The records
^^^^^^^^^^^^^^^^
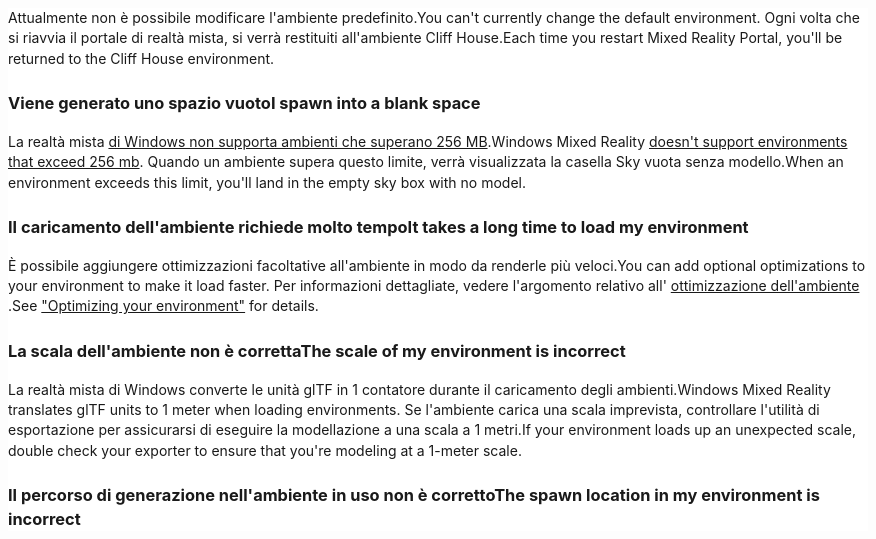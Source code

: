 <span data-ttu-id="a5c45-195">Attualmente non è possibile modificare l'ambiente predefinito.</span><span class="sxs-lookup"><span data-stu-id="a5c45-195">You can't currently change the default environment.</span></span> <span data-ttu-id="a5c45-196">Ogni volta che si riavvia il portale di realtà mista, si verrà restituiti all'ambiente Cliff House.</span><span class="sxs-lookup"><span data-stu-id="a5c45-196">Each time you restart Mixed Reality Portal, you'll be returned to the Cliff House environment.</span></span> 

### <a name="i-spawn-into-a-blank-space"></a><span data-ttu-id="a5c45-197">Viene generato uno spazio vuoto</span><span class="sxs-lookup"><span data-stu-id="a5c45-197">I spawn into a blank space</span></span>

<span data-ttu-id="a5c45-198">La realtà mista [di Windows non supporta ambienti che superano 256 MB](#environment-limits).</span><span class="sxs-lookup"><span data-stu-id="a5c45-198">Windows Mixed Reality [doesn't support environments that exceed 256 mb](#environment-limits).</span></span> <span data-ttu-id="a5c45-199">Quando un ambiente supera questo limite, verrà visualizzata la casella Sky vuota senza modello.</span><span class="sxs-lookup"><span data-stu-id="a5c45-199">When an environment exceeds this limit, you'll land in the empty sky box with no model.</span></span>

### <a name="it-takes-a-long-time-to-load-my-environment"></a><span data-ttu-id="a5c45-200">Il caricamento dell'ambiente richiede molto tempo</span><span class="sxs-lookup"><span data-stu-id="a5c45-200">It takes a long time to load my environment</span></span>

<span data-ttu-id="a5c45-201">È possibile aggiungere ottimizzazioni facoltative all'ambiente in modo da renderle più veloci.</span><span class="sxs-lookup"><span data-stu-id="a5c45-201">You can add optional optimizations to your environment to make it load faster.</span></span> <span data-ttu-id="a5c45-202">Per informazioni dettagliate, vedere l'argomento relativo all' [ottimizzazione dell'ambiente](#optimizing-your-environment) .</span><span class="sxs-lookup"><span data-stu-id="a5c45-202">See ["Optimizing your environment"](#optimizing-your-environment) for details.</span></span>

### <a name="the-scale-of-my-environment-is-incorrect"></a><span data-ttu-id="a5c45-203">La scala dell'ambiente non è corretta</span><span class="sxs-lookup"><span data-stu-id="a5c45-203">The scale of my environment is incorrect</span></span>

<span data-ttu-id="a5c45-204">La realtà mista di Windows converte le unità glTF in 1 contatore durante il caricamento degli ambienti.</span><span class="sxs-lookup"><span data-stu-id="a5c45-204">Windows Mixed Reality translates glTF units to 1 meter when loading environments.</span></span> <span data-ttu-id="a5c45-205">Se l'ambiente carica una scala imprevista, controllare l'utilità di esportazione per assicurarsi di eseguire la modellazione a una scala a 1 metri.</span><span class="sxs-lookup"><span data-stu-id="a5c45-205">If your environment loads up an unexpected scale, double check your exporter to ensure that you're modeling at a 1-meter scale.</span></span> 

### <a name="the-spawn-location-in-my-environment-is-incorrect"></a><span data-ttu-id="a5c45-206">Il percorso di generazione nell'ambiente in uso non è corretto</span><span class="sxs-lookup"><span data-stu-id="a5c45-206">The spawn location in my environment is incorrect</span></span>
^^^^^^^^^^^^^^^^
Task objective
Only a number is expected in reply: how many lines of the entries hold the word "your"?

Completed task
2